Both satellites were discovered in 1877 by Asaph Hall; they are named after the characters Phobos (panic/fear) and Deimos (terror/dread), who, in Greek mythology, accompanied their father Ares, god of war, into battle. Mars was the Roman equivalent to Ares. In modern Greek, the planet retains its ancient name Ares (Aris: Άρης).

From the surface of Mars, the motions of Phobos and Deimos appear different from that of the Moon. Phobos rises in the west, sets in the east, and rises again in just 11 hours. Deimos, being only just outside synchronous orbit – where the orbital period would match the planet's period of rotation – rises as expected in the east but slowly.

Because the orbit of Phobos is below synchronous altitude, the tidal forces from the planet Mars are gradually lowering its orbit. In about 50 million years, it could either crash into Mars's surface or break up into a ring structure around the planet.

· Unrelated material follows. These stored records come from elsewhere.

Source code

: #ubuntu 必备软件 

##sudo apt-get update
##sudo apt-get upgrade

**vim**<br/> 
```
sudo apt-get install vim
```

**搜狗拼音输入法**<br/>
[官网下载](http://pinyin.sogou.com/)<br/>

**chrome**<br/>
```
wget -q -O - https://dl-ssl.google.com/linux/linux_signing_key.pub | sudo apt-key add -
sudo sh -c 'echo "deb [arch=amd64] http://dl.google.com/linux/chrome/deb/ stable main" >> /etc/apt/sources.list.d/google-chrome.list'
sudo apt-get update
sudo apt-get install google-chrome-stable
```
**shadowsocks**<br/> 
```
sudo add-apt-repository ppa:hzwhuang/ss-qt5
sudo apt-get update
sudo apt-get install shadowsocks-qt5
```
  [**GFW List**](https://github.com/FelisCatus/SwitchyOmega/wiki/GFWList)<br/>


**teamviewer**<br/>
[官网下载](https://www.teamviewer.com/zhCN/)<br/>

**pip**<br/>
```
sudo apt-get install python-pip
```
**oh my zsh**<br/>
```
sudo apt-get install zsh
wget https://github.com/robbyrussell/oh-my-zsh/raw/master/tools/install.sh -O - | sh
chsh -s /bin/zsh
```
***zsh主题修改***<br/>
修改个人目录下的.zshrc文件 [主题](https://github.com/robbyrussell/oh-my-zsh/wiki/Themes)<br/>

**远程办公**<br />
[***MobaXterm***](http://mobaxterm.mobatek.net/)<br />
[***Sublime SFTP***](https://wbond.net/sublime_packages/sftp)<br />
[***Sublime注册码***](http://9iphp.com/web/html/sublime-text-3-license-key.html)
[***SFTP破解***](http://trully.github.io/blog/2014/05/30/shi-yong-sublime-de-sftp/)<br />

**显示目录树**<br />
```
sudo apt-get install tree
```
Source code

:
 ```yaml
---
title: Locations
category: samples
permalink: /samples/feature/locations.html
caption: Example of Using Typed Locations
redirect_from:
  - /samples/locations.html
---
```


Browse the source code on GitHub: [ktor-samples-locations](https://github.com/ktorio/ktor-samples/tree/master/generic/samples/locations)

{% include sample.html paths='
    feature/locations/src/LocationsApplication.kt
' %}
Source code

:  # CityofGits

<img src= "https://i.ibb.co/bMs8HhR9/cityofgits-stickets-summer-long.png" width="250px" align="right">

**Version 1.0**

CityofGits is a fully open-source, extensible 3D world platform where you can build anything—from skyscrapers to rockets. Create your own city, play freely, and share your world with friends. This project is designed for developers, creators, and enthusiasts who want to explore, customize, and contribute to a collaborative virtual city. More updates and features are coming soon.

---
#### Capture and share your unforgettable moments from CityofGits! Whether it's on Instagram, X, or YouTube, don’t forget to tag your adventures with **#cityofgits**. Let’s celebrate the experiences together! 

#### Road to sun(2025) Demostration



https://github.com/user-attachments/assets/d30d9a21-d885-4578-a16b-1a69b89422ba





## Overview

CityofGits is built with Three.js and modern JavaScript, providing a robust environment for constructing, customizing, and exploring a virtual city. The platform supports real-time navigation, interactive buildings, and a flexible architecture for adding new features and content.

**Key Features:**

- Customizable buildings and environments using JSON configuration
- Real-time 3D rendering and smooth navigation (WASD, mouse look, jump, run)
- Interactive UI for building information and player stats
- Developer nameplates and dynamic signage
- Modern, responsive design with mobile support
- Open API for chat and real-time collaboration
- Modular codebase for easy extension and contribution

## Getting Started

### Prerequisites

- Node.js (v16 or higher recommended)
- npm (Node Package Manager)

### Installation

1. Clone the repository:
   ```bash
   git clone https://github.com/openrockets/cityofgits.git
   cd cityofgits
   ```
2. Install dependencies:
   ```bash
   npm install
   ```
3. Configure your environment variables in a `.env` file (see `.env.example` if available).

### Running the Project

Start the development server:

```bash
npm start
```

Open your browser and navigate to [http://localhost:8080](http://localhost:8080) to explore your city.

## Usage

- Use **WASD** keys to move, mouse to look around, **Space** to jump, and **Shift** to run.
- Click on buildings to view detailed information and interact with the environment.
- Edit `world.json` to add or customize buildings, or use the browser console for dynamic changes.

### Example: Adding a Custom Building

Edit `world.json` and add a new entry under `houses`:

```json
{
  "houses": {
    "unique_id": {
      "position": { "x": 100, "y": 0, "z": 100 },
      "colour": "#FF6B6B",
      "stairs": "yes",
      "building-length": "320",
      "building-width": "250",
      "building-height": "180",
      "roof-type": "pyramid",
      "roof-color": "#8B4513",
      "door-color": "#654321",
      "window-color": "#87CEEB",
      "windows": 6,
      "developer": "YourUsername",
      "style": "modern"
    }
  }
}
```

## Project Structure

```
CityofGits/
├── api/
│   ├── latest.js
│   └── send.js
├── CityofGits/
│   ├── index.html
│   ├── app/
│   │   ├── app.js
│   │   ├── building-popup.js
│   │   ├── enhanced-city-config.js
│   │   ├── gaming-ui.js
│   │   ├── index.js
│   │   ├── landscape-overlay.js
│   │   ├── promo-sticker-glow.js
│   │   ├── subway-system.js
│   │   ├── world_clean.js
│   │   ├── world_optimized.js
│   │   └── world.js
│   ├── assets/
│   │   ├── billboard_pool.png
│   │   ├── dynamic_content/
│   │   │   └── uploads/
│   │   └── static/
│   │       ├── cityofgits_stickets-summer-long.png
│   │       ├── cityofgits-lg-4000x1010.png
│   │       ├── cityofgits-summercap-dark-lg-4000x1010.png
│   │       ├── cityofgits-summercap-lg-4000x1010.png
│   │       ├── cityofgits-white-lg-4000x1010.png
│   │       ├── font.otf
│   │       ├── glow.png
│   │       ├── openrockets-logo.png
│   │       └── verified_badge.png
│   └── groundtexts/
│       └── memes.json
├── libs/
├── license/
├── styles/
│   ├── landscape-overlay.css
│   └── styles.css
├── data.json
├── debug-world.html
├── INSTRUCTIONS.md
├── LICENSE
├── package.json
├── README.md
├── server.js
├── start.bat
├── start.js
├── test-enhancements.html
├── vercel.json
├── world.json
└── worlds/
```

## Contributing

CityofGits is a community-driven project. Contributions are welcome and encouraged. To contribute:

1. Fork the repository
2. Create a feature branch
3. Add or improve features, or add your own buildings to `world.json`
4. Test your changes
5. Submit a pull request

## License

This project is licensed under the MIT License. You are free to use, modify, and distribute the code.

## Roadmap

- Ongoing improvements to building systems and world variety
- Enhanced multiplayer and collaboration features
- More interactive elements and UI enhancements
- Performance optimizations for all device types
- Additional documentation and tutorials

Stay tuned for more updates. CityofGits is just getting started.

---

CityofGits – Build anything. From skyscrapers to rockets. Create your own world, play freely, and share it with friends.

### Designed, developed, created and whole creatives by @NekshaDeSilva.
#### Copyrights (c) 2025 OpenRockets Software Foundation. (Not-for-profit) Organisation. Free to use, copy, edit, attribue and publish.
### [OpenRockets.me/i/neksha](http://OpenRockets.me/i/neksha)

The origin of the two moons is not well understood. Their low albedo and carbonaceous chondrite composition have been regarded as similar to asteroids, supporting the capture theory. The unstable orbit of Phobos would seem to point towards a relatively recent capture. But both have circular orbits, near the equator, which is unusual for captured objects and the required capture dynamics are complex. Accretion early in the history of Mars is plausible, but would not account for a composition resembling asteroids rather than Mars itself, if that is confirmed.

A third possibility is the involvement of a third body or a type of impact disruption. More-recent lines of evidence for Phobos having a highly porous interior, and suggesting a composition containing mainly phyllosilicates and other minerals known from Mars, point toward an origin of Phobos from material ejected by an impact on Mars that reaccreted in Martian orbit, similar to the prevailing theory for the origin of Earth's moon. 

Although the visible and near-infrared (VNIR) spectra of the moons of Mars resemble those of outer-belt asteroids, the thermal infrared spectra of Phobos are reported to be inconsistent with chondrites of any class. It is also possible that Phobos and Deimos are fragments of an older moon, formed by debris from a large impact on Mars, and then destroyed by a more recent impact upon itself.

Mars may have moons smaller than 50 to 100 metres (160 to 330 ft) in diameter, and a dust ring is predicted to exist between Phobos and Deimos.